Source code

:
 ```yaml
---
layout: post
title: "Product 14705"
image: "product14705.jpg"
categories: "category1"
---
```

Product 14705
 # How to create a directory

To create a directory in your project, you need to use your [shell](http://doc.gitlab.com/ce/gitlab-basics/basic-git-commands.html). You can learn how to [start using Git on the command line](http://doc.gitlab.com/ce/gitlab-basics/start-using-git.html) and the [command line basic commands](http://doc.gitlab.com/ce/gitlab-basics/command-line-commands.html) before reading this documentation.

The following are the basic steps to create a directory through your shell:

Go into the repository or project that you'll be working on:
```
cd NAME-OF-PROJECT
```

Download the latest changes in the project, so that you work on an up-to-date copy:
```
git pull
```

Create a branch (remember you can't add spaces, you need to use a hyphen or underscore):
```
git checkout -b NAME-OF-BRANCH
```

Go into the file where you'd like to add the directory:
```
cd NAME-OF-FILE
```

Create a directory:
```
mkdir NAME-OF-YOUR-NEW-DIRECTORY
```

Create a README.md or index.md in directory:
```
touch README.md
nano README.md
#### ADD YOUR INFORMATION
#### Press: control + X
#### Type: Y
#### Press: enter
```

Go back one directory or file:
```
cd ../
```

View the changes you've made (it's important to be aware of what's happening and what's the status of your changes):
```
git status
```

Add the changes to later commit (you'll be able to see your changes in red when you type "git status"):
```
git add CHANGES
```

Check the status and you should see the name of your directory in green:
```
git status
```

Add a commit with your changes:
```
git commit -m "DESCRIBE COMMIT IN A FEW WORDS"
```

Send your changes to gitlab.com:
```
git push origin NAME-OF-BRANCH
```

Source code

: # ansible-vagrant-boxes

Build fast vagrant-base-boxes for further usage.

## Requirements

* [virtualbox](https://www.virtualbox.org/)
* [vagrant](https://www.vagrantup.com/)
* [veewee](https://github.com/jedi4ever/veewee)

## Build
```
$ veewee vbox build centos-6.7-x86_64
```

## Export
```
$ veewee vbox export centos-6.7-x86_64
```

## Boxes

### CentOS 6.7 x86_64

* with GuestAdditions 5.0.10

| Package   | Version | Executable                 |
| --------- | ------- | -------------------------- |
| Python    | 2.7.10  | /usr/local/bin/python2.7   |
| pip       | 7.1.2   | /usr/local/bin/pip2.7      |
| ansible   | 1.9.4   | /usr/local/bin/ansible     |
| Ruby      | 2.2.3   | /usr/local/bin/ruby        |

□ □ □ □

» **WHAT THE TASK REQUIRES**
Line by line, retype all of the records exactly.

» **TASK ANSWER**
Source code

:
 ```yaml
---
layout: post
title: "Product 14705"
image: "product14705.jpg"
categories: "category1"
---
```

Product 14705
 # How to create a directory

To create a directory in your project, you need to use your [shell](http://doc.gitlab.com/ce/gitlab-basics/basic-git-commands.html). You can learn how to [start using Git on the command line](http://doc.gitlab.com/ce/gitlab-basics/start-using-git.html) and the [command line basic commands](http://doc.gitlab.com/ce/gitlab-basics/command-line-commands.html) before reading this documentation.

The following are the basic steps to create a directory through your shell:

Go into the repository or project that you'll be working on:
```
cd NAME-OF-PROJECT
```

Download the latest changes in the project, so that you work on an up-to-date copy:
```
git pull
```

Create a branch (remember you can't add spaces, you need to use a hyphen or underscore):
```
git checkout -b NAME-OF-BRANCH
```

Go into the file where you'd like to add the directory:
```
cd NAME-OF-FILE
```

Create a directory:
```
mkdir NAME-OF-YOUR-NEW-DIRECTORY
```

Create a README.md or index.md in directory:
```
touch README.md
nano README.md
#### ADD YOUR INFORMATION
#### Press: control + X
#### Type: Y
#### Press: enter
```

Go back one directory or file:
```
cd ../
```

View the changes you've made (it's important to be aware of what's happening and what's the status of your changes):
```
git status
```

Add the changes to later commit (you'll be able to see your changes in red when you type "git status"):
```
git add CHANGES
```

Check the status and you should see the name of your directory in green:
```
git status
```

Add a commit with your changes:
```
git commit -m "DESCRIBE COMMIT IN A FEW WORDS"
```

Send your changes to gitlab.com:
```
git push origin NAME-OF-BRANCH
```

Source code

: # ansible-vagrant-boxes

Build fast vagrant-base-boxes for further usage.

## Requirements

* [virtualbox](https://www.virtualbox.org/)
* [vagrant](https://www.vagrantup.com/)
* [veewee](https://github.com/jedi4ever/veewee)

## Build
```
$ veewee vbox build centos-6.7-x86_64
```

## Export
```
$ veewee vbox export centos-6.7-x86_64
```

## Boxes

### CentOS 6.7 x86_64

* with GuestAdditions 5.0.10

| Package   | Version | Executable                 |
| --------- | ------- | -------------------------- |
| Python    | 2.7.10  | /usr/local/bin/python2.7   |
| pip       | 7.1.2   | /usr/local/bin/pip2.7      |
| ansible   | 1.9.4   | /usr/local/bin/ansible     |
| Ruby      | 2.2.3   | /usr/local/bin/ruby        |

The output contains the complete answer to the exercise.